What facts? The ones that have been playing on CNN, Fox News, MSNBC, The Washington Post, the New York Times and every other outlet that Conway monitors obsessively so that she can nitpick them. As Conway made clear in the interview, she wants the public to latch on to the latest version of the story — the latest facts, so to speak:

CONWAY: No, he’s saying he didn’t know about it at the time. And he said yesterday —

CUOMO: I know. And that’s true.

CONWAY: — that’s aired this morning, he said he knew about it after the facts.

CUOMO: I know. But that’s not true.

And so it went — a frustrating and circular exercise in Trump-era obfuscation, not unlike the time that Conway unfurled the notion of “alternative facts” last year in a discussion with NBC News’s Chuck Todd. What’s worse: Lying, or covering for a liar? Conway, along with Trump’s press secretaries, have introduced that debate to the American public.

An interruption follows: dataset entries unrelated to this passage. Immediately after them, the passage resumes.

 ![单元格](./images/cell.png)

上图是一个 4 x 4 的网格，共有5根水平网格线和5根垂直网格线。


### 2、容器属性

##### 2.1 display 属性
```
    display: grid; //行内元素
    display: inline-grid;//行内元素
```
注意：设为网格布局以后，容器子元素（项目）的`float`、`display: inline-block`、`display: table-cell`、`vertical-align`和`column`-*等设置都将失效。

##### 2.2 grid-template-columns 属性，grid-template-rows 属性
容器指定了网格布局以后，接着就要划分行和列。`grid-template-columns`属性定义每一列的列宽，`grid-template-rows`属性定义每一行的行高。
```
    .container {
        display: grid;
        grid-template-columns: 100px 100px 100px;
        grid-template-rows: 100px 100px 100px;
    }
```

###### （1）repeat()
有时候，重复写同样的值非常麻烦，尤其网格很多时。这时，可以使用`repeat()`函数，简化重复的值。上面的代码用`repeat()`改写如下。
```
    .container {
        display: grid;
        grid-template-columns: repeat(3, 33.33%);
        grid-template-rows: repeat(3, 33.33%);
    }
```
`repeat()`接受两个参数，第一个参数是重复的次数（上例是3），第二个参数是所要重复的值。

And Conway attempted to deploy one of press secretary Sarah Huckabee Sanders’s deflective moves when pressed on Cuomo about the big Stormy Daniels lie: “You’ve asked me 10 times the same question, and let me tell you, the president already answered the question,” said Conway. Under previous presidents, that might be a plausible response, considering that previous presidents weren’t addicted to lying.

As they went back and forth in a marathon discussion, Conway at one point sought to devalue Cuomo’s line of questioning by insulting him professionally: “You were a world-class journalist who used to go to plane crash sites and cover war,” she said. Never mind that Cuomo — as he pointed out — still does travel to breaking-news sites. In what way is hounding a White House counselor about the lies of her boss is something other than world-class journalism?

Look — Cuomo and his peers would be happy to go wall-to-wall on health care, or on a debate about U.S. foreign policy or whatever. Yet the world-class story playing out right now around Washington is the extraordinary commute of various Trump associates back and forth to federal courthouses. Those proceedings have the cleansing effect of squeezing truth from scoundrels like Michael Cohen — something that journalists haven’t had the leverage to produce.

And people like Conway cannot handle the truth about the president’s lie, as she demonstrated in this exchange:

CONWAY: Are you going to talk about —

CUOMO: No, you have to admit it. You have to.

CONWAY: No, I don’t. Are you kidding me?

To admit the president lied would be just too much for Conway and her boss, who maybe would just have to adjust the A-plus grade that he has given himself for his performance.